Wednesday, May 16
I wrote a post that I was going to put up today in honor of my 4th year running the dairy, as well as my first year blogging.
I still have it saved in the draft form.
It's cute, it talks about things I have learned and sights I have seen.
You were there through them all and I thank you.
Four years ago yesterday I turned onto the road less taken, and it has made all of the difference.
I can honestly say that these cows, this place, saved me.
I was as low as I could get and didn't feel like I had a reason to get up in the morning.
I was told I would be taking over the dairy while Tim was on vacation, for three months, then he would resume his position when he returned.
Tim returned, but his position had been filled...permanently.
I found my reason to wake up.
I found the place my heart belonged.
Every single day for the last 4 years, I have worked for these cows.
I have been determined to do right by them, because I owe them.
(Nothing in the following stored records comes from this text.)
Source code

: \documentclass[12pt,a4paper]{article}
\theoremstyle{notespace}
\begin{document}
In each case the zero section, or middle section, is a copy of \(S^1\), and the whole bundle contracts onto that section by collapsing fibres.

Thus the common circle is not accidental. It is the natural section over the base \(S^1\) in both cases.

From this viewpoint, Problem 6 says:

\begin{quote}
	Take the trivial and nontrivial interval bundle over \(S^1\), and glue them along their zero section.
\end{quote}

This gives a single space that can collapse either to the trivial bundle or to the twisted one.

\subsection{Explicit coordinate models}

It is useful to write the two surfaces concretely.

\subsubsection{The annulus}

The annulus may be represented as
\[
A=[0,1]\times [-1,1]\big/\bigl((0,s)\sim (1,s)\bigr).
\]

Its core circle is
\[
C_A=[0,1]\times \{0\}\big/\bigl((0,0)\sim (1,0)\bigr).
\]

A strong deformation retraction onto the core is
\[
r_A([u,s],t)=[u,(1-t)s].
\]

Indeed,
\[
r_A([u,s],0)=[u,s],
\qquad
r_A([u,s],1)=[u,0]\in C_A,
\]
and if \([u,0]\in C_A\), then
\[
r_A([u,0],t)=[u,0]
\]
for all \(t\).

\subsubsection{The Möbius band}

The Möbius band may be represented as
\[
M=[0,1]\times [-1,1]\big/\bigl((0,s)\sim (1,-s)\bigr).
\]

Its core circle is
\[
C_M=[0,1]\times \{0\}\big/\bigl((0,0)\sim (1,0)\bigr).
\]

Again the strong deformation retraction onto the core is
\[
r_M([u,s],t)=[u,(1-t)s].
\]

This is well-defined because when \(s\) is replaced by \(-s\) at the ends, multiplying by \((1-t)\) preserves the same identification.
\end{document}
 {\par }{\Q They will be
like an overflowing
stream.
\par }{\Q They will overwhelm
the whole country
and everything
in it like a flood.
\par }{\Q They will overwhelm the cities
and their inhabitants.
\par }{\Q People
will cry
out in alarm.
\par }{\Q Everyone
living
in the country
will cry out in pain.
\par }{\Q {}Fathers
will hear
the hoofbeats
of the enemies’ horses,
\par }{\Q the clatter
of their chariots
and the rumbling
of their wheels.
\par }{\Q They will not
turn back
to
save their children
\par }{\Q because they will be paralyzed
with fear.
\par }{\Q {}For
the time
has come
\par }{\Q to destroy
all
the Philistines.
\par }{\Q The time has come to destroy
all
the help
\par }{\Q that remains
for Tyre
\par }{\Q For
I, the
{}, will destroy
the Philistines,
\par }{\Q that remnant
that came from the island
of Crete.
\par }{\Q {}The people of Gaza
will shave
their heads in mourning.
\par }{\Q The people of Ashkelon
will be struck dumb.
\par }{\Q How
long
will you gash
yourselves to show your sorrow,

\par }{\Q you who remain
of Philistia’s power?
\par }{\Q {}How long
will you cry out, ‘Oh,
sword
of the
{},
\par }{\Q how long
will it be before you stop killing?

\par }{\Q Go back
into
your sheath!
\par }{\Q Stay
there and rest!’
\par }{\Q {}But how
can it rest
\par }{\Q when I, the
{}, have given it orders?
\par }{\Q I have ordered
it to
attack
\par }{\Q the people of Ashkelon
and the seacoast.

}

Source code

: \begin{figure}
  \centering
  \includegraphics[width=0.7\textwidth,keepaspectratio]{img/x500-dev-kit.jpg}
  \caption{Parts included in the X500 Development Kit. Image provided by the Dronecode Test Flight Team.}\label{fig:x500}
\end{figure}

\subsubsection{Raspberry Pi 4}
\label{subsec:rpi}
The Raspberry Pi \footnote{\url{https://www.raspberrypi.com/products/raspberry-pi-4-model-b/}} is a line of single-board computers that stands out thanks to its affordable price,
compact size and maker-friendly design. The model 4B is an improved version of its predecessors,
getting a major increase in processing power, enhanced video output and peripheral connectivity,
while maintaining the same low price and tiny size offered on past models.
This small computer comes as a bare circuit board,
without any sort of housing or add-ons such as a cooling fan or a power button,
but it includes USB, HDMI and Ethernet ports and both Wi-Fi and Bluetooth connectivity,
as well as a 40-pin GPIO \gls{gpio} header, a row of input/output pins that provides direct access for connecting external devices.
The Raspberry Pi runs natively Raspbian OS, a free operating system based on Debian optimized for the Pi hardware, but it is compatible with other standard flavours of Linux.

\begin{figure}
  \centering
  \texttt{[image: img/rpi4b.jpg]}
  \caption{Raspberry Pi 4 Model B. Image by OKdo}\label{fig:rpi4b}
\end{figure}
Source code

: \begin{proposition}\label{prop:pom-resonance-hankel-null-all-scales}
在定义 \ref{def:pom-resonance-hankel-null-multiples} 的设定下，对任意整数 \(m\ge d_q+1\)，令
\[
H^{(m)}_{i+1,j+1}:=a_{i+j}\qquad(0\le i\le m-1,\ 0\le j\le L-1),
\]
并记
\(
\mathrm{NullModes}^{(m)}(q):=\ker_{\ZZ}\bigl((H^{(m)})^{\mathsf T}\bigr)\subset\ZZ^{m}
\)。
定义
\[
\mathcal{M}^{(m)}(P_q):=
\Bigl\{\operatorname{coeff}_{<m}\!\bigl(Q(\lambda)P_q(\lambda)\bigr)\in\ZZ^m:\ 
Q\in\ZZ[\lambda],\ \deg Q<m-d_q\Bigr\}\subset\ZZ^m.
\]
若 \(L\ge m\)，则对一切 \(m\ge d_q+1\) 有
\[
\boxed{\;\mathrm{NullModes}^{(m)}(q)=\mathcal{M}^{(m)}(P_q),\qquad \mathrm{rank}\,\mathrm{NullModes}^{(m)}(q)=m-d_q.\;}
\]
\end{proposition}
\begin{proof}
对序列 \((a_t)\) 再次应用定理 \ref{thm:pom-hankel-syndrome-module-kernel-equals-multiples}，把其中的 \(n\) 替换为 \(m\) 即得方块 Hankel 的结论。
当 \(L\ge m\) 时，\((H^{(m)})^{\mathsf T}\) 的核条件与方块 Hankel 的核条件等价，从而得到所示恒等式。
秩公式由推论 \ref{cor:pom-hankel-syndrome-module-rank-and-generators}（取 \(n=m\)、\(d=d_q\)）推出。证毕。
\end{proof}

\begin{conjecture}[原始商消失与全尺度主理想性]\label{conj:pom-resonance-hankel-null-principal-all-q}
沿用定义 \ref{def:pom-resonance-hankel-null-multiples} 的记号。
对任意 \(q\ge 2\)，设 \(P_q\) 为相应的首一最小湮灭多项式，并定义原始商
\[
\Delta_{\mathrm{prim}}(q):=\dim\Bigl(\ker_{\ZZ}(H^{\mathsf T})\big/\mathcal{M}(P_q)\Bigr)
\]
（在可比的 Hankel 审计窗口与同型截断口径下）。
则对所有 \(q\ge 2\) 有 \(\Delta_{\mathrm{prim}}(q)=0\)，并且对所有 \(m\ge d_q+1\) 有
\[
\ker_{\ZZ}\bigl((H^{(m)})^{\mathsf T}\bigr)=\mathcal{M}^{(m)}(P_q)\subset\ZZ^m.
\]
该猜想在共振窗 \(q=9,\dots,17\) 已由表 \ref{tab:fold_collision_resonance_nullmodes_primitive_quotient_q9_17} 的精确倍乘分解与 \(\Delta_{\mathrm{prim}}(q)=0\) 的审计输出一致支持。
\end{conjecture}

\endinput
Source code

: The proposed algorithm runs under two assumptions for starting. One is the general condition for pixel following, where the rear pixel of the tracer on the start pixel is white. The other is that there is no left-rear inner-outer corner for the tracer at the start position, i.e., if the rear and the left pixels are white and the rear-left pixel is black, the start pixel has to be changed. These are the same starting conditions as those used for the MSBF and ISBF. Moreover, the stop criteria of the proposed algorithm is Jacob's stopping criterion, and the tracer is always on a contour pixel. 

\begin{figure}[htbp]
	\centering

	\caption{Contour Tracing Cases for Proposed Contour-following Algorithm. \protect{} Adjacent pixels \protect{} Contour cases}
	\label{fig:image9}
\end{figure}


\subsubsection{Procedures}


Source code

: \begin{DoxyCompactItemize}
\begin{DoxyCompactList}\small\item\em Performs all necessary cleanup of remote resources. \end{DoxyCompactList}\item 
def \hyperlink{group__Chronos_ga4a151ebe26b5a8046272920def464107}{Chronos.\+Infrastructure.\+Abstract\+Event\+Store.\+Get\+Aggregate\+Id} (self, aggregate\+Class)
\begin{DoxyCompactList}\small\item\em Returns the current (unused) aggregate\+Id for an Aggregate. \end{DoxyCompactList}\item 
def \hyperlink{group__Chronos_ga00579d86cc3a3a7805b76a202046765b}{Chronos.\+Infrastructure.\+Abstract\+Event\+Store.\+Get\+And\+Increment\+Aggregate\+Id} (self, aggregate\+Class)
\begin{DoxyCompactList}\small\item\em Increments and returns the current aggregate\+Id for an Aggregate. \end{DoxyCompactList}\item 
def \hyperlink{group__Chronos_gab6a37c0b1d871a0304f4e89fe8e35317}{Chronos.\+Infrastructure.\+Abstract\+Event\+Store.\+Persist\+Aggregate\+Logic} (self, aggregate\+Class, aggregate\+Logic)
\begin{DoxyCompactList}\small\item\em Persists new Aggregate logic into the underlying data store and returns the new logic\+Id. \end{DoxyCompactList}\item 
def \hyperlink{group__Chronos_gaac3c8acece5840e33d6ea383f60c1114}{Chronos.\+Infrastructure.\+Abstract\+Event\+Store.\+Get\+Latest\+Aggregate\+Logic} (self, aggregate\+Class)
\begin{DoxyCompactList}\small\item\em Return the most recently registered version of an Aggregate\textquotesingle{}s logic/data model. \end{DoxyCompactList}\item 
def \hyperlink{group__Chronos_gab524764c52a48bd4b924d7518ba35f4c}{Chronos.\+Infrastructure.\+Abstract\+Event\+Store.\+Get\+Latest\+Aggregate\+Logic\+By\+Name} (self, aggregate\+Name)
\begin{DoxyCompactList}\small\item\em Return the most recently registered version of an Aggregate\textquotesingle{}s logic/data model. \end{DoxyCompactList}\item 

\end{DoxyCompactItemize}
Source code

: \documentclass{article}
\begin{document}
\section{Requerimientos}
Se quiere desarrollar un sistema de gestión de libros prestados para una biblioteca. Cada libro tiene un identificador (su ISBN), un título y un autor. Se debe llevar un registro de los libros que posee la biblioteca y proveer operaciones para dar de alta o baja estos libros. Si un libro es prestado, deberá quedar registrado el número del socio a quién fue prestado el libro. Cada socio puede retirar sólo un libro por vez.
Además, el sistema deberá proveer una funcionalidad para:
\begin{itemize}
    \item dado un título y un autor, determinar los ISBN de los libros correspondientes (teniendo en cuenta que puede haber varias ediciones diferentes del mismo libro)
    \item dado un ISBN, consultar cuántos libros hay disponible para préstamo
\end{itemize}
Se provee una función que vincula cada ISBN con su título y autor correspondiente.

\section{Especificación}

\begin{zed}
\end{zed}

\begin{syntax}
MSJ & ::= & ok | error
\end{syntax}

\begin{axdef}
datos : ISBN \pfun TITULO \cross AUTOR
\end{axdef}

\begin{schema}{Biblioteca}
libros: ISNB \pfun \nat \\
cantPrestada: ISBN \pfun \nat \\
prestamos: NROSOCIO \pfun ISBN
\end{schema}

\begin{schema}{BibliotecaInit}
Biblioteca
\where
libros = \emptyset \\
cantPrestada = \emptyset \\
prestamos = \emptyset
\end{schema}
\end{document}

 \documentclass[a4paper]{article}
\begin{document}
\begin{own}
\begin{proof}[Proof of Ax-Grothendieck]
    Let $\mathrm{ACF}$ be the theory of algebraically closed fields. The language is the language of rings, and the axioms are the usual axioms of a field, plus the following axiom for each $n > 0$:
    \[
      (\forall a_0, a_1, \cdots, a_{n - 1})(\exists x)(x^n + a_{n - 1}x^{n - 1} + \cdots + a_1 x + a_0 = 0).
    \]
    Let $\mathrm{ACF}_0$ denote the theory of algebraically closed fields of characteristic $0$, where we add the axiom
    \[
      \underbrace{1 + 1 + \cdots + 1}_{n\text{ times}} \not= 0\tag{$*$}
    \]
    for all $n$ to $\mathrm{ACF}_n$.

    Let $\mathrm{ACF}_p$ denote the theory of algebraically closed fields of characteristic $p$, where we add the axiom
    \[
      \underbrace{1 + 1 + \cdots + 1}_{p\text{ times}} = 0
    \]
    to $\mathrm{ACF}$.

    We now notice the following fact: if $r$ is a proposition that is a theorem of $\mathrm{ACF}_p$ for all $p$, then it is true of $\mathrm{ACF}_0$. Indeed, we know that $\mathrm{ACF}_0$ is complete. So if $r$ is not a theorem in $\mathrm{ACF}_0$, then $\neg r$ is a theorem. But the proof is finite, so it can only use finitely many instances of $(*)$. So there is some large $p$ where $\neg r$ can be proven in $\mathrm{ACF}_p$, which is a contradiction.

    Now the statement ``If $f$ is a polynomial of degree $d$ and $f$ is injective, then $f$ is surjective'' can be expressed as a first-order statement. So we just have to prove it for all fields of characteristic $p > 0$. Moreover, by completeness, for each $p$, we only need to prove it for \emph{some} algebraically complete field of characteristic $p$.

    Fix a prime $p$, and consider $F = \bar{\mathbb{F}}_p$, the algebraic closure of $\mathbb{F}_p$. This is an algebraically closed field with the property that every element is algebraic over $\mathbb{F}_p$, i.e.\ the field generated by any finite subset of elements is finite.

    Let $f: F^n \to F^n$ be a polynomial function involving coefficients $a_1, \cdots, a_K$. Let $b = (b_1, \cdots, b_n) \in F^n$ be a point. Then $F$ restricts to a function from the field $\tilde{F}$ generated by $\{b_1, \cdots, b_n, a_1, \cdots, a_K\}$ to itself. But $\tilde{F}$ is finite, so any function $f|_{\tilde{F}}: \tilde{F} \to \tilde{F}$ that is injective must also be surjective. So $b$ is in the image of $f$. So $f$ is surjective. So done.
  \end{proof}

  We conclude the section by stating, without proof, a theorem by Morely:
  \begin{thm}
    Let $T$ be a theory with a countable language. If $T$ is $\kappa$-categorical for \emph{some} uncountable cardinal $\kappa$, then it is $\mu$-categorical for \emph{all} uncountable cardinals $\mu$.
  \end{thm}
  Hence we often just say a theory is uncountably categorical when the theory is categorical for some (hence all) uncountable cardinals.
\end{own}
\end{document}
Keeping this mindset has allowed me to shape my herd of cattle into a healthy, sound group.
A group that I am proud of.
I suppose I need to mention that at the time I was breaking into the business, most farmers were getting out.
The bottom literally fell out of the milk market and farmers couldn't afford to do it anymore.
Some were just too tired to try.
I don't blame them.
We didn't find it any easier than anyone else, we just had a few more things going for us.
Currently, the milk futures aren't looking good.
We have a projected milk price that is frightening, you won't see it in the store...trust me.
Couple what we are expected to be paid, with a couple of years of bad crops and you have a recipe for trouble.
Feed prices are astronomical which is bad news when you have a crop situation like we have had.
Money is always the bottom line.
Four years ago yesterday my life changed for the better.
Yesterday decisions were made that will change my life.
BossMan has a plan and I believe God is in my corner so, with the request of your support, I am moving forward.
I know this is what I am meant to do forever, I just pray I can and that I will have what it takes.